▶ [EXERCISE INSTRUCTIONS]
Pictures do not belong in your copy. Repeat all the other data exactly.

[Plain-text document sources]
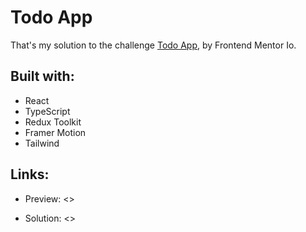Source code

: # Todo App

That's my solution to the challenge [Todo App](https://www.frontendmentor.io/challenges/todo-app-Su1_KokOW), by Frontend Mentor Io.

## Built with:

- React
- TypeScript
- Redux Toolkit
- Framer Motion
- Tailwind

## Links:

- Preview: <>

- Solution: <>
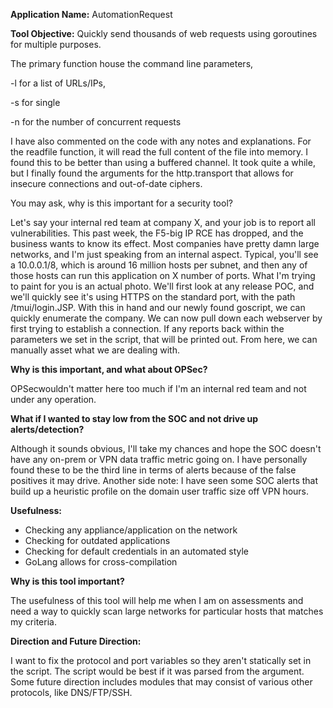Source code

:**Application Name:** AutomationRequest

**Tool Objective:** Quickly send thousands of web requests using goroutines for multiple purposes.



The primary function house the command line parameters,

-l for a list of URLs/IPs,

-s for single

-n for the number of concurrent requests



I have also commented on the code with any notes and explanations. For the readfile function, it will read the full content of the file into memory. I found this to be better than using a buffered channel. It took quite a while, but I finally found the arguments for the http.transport that allows for insecure connections and out-of-date ciphers.



You may ask, why is this important for a security tool?

Let's say your internal red team at company X, and your job is to report all vulnerabilities. This past week, the F5-big IP RCE has dropped, and the business wants to know its effect. Most companies have pretty damn large networks, and I'm just speaking from an internal aspect. Typical, you'll see a 10.0.0.1/8, which is around 16 million hosts per subnet, and then any of those hosts can run this application on X number of ports. What I'm trying to paint for you is an actual photo. We'll first look at any release POC, and we'll quickly see it's using HTTPS on the standard port, with the path /tmui/login.JSP. With this in hand and our newly found goscript, we can quickly enumerate the company. We can now pull down each webserver by first trying to establish a connection. If any reports back within the parameters we set in the script, that will be printed out. From here, we can manually asset what we are dealing with.



**Why is this important, and what about OPSec?**

OPSecwouldn't matter here too much if I'm an internal red team and not under any operation.



**What if I wanted to stay low from the SOC and not drive up alerts/detection?**

Although it sounds obvious, I'll take my chances and hope the SOC doesn't have any on-prem or VPN data traffic metric going on. I have personally found these to be the third line in terms of alerts because of the false positives it may drive. Another side note: I have seen some SOC alerts that build up a heuristic profile on the domain user traffic size off VPN hours.



**Usefulness:**

- Checking any appliance/application on the network
- Checking for outdated applications
- Checking for default credentials in an automated style
- GoLang allows for cross-compilation



**Why is this tool important?**

The usefulness of this tool will help me when I am on assessments and need a way to quickly scan large networks for particular hosts that matches my criteria.



**Direction and Future Direction:**

I want to fix the protocol and port variables so they aren't statically set in the script. The script would be best if it was parsed from the argument. Some future direction includes modules that may consist of various other protocols, like DNS/FTP/SSH.
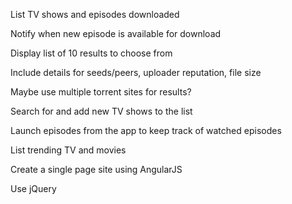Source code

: List TV shows and episodes downloaded

Notify when new episode is available for download

Display list of 10 results to choose from

Include details for seeds/peers, uploader reputation, file size

Maybe use multiple torrent sites for results?

Search for and add new TV shows to the list

Launch episodes from the app to keep track of watched episodes

List trending TV and movies

Create a single page site using AngularJS

Use jQuery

▶ [OUTPUT OF THE EXERCISE]
Source code

: # Todo App

That's my solution to the challenge [Todo App](https://www.frontendmentor.io/challenges/todo-app-Su1_KokOW), by Frontend Mentor Io.

## Built with:

- React
- TypeScript
- Redux Toolkit
- Framer Motion
- Tailwind

## Links:

- Preview: <>

- Solution: <>
Source code

:**Application Name:** AutomationRequest

**Tool Objective:** Quickly send thousands of web requests using goroutines for multiple purposes.



The primary function house the command line parameters,

-l for a list of URLs/IPs,

-s for single

-n for the number of concurrent requests



I have also commented on the code with any notes and explanations. For the readfile function, it will read the full content of the file into memory. I found this to be better than using a buffered channel. It took quite a while, but I finally found the arguments for the http.transport that allows for insecure connections and out-of-date ciphers.



You may ask, why is this important for a security tool?

Let's say your internal red team at company X, and your job is to report all vulnerabilities. This past week, the F5-big IP RCE has dropped, and the business wants to know its effect. Most companies have pretty damn large networks, and I'm just speaking from an internal aspect. Typical, you'll see a 10.0.0.1/8, which is around 16 million hosts per subnet, and then any of those hosts can run this application on X number of ports. What I'm trying to paint for you is an actual photo. We'll first look at any release POC, and we'll quickly see it's using HTTPS on the standard port, with the path /tmui/login.JSP. With this in hand and our newly found goscript, we can quickly enumerate the company. We can now pull down each webserver by first trying to establish a connection. If any reports back within the parameters we set in the script, that will be printed out. From here, we can manually asset what we are dealing with.



**Why is this important, and what about OPSec?**

OPSecwouldn't matter here too much if I'm an internal red team and not under any operation.



**What if I wanted to stay low from the SOC and not drive up alerts/detection?**

Although it sounds obvious, I'll take my chances and hope the SOC doesn't have any on-prem or VPN data traffic metric going on. I have personally found these to be the third line in terms of alerts because of the false positives it may drive. Another side note: I have seen some SOC alerts that build up a heuristic profile on the domain user traffic size off VPN hours.



**Usefulness:**

- Checking any appliance/application on the network
- Checking for outdated applications
- Checking for default credentials in an automated style
- GoLang allows for cross-compilation



**Why is this tool important?**

The usefulness of this tool will help me when I am on assessments and need a way to quickly scan large networks for particular hosts that matches my criteria.



**Direction and Future Direction:**

I want to fix the protocol and port variables so they aren't statically set in the script. The script would be best if it was parsed from the argument. Some future direction includes modules that may consist of various other protocols, like DNS/FTP/SSH.
Source code

: List TV shows and episodes downloaded

Notify when new episode is available for download

Display list of 10 results to choose from

Include details for seeds/peers, uploader reputation, file size

Maybe use multiple torrent sites for results?

Search for and add new TV shows to the list

Launch episodes from the app to keep track of watched episodes

List trending TV and movies

Create a single page site using AngularJS

Use jQuery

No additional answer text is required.